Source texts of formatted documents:

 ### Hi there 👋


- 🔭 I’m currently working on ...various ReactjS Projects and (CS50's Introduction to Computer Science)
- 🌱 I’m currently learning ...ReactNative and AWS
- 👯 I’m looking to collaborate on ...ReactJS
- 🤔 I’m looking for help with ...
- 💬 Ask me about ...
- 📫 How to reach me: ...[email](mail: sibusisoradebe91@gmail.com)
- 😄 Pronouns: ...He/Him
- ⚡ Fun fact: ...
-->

_Task item_
Set every record down again, exactly as given.

_Task solution_
 ### Hi there 👋


- 🔭 I’m currently working on ...various ReactjS Projects and (CS50's Introduction to Computer Science)
- 🌱 I’m currently learning ...ReactNative and AWS
- 👯 I’m looking to collaborate on ...ReactJS
- 🤔 I’m looking for help with ...
- 💬 Ask me about ...
- 📫 How to reach me: ...[email](mail: sibusisoradebe91@gmail.com)
- 😄 Pronouns: ...He/Him
- ⚡ Fun fact: ...
-->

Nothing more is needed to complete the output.